_Required work_: Report only the number of lines in the entries below that hold the word "Remember".

_Study material_:
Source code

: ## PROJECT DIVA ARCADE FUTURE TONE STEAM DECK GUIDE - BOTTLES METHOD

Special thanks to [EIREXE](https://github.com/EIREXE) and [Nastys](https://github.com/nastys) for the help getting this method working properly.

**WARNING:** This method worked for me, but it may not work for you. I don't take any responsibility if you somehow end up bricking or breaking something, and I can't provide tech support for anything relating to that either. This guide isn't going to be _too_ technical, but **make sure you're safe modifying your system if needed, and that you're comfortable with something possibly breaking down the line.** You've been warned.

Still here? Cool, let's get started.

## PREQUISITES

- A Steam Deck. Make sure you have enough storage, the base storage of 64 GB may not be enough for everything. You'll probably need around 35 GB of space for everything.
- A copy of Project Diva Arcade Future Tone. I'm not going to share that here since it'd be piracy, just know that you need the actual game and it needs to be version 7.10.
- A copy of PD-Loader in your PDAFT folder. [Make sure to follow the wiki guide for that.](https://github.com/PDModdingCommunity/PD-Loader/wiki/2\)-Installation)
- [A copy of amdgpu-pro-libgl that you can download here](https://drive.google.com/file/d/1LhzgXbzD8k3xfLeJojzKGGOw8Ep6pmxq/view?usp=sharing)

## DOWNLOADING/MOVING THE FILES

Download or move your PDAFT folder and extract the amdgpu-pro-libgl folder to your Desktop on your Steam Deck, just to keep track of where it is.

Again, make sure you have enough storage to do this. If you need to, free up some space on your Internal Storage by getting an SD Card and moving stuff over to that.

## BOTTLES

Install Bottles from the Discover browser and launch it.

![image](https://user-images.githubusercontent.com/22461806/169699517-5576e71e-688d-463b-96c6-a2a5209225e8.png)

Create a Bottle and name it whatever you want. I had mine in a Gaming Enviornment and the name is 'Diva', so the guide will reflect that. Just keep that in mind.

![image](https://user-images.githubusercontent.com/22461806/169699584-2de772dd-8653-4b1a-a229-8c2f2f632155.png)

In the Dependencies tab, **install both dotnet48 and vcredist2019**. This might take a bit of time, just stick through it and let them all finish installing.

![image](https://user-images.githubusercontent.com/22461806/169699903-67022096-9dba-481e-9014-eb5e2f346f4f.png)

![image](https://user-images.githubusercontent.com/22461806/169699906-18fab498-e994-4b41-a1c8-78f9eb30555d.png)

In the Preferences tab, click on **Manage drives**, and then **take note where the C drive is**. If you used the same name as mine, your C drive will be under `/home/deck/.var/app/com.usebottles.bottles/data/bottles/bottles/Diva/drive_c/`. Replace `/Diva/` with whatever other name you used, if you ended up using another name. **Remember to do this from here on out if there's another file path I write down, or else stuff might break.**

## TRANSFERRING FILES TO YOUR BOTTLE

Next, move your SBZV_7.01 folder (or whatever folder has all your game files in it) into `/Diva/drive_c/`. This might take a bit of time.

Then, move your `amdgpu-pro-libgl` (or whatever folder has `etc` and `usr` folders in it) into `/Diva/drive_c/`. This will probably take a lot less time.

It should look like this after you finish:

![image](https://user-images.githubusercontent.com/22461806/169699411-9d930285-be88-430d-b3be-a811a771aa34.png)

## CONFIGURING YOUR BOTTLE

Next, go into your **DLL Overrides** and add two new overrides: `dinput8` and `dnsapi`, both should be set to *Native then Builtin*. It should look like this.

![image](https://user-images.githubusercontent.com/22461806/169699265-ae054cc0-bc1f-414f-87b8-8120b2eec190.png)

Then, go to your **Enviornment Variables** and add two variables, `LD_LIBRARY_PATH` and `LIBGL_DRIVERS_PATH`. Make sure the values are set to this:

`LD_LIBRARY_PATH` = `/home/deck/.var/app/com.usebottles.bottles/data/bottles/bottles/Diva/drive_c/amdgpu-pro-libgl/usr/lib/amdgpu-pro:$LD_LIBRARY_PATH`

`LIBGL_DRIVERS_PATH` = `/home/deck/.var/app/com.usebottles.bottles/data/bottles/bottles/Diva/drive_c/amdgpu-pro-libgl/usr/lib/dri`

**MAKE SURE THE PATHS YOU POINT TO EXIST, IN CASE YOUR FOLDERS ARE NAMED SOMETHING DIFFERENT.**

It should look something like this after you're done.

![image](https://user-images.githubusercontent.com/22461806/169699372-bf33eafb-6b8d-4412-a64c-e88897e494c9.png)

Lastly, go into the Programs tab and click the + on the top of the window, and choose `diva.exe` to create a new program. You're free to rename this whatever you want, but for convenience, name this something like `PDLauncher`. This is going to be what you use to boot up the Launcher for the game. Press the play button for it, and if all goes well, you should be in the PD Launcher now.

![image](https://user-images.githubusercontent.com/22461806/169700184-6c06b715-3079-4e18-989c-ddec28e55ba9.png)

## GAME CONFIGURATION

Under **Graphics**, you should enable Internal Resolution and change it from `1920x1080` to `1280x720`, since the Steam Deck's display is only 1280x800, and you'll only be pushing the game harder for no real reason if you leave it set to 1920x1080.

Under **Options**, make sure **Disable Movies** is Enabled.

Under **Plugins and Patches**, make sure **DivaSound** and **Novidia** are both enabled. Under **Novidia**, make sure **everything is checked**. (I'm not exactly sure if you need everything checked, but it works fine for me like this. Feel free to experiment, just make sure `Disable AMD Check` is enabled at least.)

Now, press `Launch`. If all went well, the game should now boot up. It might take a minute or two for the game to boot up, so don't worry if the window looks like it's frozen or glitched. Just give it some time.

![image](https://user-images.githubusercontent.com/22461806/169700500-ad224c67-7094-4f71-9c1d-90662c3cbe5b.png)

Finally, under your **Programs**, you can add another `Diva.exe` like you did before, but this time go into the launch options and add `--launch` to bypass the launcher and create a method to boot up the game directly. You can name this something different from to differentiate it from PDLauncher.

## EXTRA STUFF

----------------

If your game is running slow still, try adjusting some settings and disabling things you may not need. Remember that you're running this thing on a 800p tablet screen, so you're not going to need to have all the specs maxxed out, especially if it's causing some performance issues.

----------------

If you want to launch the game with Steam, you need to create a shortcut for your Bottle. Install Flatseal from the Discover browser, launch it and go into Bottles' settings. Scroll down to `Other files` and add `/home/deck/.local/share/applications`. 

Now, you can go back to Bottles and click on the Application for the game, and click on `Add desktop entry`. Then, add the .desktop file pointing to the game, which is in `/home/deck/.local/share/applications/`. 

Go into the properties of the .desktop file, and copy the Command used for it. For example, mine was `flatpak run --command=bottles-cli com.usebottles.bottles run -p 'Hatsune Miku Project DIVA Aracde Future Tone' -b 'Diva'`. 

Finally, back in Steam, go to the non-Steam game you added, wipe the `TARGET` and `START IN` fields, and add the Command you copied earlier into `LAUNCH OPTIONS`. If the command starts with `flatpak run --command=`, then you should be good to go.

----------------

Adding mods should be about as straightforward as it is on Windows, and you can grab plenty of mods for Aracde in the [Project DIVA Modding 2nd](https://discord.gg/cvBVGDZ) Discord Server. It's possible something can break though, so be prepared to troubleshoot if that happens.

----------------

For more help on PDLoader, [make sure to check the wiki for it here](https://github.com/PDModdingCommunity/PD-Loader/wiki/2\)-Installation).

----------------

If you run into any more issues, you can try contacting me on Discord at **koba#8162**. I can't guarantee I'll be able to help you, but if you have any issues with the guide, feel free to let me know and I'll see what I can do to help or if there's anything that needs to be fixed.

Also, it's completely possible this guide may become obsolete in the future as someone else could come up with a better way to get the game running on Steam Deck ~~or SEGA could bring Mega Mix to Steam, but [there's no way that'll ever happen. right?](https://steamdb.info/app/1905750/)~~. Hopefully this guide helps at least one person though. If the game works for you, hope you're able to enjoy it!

_Result_: 2